Je suis né à Paris de parents polonais. Même si aucun membre de ma famille n'était musicien professionnel, la musique a toujours été présente à la maison: mes parents écoutaient souvent Chopin (en alternance avec les Beatles), et ma grand-mère paternelle est la chanteuse amatrice la plus dévouée que je connaisse, pas une fête de famille ne se passait sans quelle ne l'honore de son chant. Après l'éveil musical puis des classes de piano et d'orgue au Conservatoire du Centre et du 5e arrondissement de Paris, je suis entré à 11 ans à la Maîtrise Notre-Dame de Paris. Cest là que j'ai eu mes premiers émois musicaux. Après le chœur d'enfants, puis le jeune ensemble, c'est dans le cursus du chœur d'adultes de cette école que j'ai vraiment appris le métier de chanteur. En une décennie, j'y ai pris goût aux différentes facettes de la voix, allant de la monodie grégorienne et des premières polyphonies de l'École de Notre-Dame à la création contemporaine, en passant par les répertoires de la Renaissance et baroque.
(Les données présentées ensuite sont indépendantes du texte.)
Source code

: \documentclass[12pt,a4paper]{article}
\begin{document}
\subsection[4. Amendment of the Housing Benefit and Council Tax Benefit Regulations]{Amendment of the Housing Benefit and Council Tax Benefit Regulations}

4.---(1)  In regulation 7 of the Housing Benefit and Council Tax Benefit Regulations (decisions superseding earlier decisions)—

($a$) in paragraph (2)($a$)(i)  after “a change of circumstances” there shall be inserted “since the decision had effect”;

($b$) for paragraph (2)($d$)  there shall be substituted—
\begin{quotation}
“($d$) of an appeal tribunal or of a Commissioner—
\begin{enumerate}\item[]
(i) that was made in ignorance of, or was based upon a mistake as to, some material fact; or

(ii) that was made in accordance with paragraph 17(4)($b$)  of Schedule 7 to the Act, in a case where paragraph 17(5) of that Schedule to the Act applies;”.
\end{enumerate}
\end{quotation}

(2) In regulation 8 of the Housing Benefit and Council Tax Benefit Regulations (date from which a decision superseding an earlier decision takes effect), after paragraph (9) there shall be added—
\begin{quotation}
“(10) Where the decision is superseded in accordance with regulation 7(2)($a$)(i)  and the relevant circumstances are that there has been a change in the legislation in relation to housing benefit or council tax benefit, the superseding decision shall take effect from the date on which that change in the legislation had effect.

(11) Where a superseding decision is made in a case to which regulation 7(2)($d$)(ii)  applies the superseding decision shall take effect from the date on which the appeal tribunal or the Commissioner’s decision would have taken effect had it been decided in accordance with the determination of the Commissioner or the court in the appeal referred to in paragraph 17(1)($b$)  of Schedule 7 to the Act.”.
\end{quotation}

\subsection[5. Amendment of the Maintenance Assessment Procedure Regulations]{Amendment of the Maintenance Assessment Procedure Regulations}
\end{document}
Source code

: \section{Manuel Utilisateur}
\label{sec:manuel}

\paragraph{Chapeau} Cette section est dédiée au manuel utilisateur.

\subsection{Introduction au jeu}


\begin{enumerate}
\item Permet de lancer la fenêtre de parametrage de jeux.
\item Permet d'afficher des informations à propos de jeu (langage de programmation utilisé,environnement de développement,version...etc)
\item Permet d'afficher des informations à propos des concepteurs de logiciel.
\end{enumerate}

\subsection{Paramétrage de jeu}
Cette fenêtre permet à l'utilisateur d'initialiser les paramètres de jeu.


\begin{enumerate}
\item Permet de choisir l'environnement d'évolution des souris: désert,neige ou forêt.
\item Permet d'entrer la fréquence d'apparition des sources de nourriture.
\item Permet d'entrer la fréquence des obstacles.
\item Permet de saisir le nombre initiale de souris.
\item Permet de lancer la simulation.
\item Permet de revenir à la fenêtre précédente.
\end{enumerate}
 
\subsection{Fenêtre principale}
Ensuite, j'ai intégré le Conservatoire National Supérieur de Paris, qui a été un excellent complément. Quel bonheur d'avoir pu être accompagné par tant de pédagogues passionnés et inspirants. Parallèlement, j'ai rejoint la compagnie lyrique Opéra Fuoco qui ma donné la chance de monter sur scène dans des rôles auxquels un jeune chanteur ne peut que rêver: le Comte Almaviva dans Les Noces de Figaro (que nous avons également enregistrées pendant le confinement sous la forme dune série-opéra imaginée par David Stern: Figaro in the City), Marcello dans La Bohème, Pangloss dans Candide, Russel Paxton dans Lady in the Dark Cétait une vraie plus-value de ma formation au Conservatoire. Diplômé en 2022, je continue à me former à la prestigieuse Chapelle musicale Reine Elisabeth en Belgique, sous l'œil (et l'oreille) experts de José van Dam et Sophie Koch.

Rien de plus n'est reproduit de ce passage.